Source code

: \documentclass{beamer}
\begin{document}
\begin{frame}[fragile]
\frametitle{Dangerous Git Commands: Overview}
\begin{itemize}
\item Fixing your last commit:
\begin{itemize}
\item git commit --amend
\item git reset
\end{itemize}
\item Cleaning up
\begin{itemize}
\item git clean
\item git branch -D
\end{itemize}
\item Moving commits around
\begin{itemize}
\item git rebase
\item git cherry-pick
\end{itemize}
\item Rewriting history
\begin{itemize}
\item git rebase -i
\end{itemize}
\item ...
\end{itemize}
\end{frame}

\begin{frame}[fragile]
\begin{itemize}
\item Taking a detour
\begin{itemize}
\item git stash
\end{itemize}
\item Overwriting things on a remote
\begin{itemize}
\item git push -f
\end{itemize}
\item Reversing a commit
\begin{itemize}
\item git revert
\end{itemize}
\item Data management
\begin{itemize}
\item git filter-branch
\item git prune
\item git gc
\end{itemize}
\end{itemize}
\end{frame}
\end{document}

========================================

### What to produce
Take the line containing "git push -f" as the start and the last line of the data as the end, and reproduce that range exactly.

### Answer for this exercise
\item git push -f
\end{itemize}
\item Reversing a commit
\begin{itemize}
\item git revert
\end{itemize}
\item Data management
\begin{itemize}
\item git filter-branch
\item git prune
\item git gc
\end{itemize}
\end{itemize}
\end{frame}
\end{document}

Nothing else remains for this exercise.